## Task data:
--- START ---
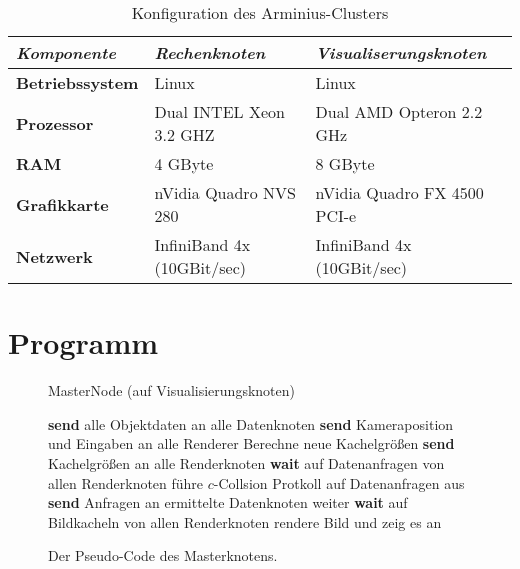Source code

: \begin{table}
 \centering
 \begin{tabular}{lll} %
  \toprule %
  \textit{Komponente} & \textit{Rechenknoten} & \textit{Visualiserungsknoten} \\
  \midrule
  \textbf{Betriebssystem} & Linux & Linux \\
  \textbf{Prozessor} & Dual INTEL Xeon 3.2 GHZ & Dual AMD Opteron 2.2 GHz \\
  \textbf{RAM} & 4 GByte & 8 GByte \\
  \textbf{Grafikkarte} & nVidia Quadro NVS 280 & nVidia Quadro FX 4500 PCI-e \\
  \textbf{Netzwerk} & InfiniBand 4x (10GBit/sec) & InfiniBand 4x (10GBit/sec) \\
  \bottomrule
 \end{tabular} 
 \caption{Konfiguration des Arminius-Clusters}
 \label{tab:impl:arminius}
\end{table}

\section{Programm}
\label{sec:impl:program}

\begin{figure*}[ttt!]
\centering
 \begin{minipage}[t]{12cm}
\begin{algorithm}[H]
  \caption{MasterNode (auf Visualisierungsknoten)\label{fig:impl:masternode}} 
    \begin{algorithmic} [1]
      \STATE \textbf{send} alle Objektdaten an alle Datenknoten
	\STATE \textbf{send} Kameraposition und Eingaben an alle Renderer
	  \STATE Berechne neue Kachelgrößen
	  \STATE \textbf{send} Kachelgrößen an alle Renderknoten
	\ENDIF
	\STATE \textbf{wait} auf Datenanfragen von allen Renderknoten
	\STATE führe $c$-Collsion Protkoll auf Datenanfragen aus
	\STATE \textbf{send} Anfragen an ermittelte Datenknoten weiter
	\STATE \textbf{wait} auf Bildkacheln von allen Renderknoten
	\STATE rendere Bild und zeig es an
      \ENDWHILE
    \end{algorithmic}
\end{algorithm}
 \end{minipage}
\caption{Der Pseudo-Code des Masterknotens.}
\end{figure*}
--- END ---
## What you should do:
Make an exact copy of the lines from the top of the material through the line with "GByte & 8 GByte \\", pictures excluded.

## Task output:
Source code

: \begin{table}
 \centering
 \begin{tabular}{lll} %
  \toprule %
  \textit{Komponente} & \textit{Rechenknoten} & \textit{Visualiserungsknoten} \\
  \midrule
  \textbf{Betriebssystem} & Linux & Linux \\
  \textbf{Prozessor} & Dual INTEL Xeon 3.2 GHZ & Dual AMD Opteron 2.2 GHz \\
  \textbf{RAM} & 4 GByte & 8 GByte \\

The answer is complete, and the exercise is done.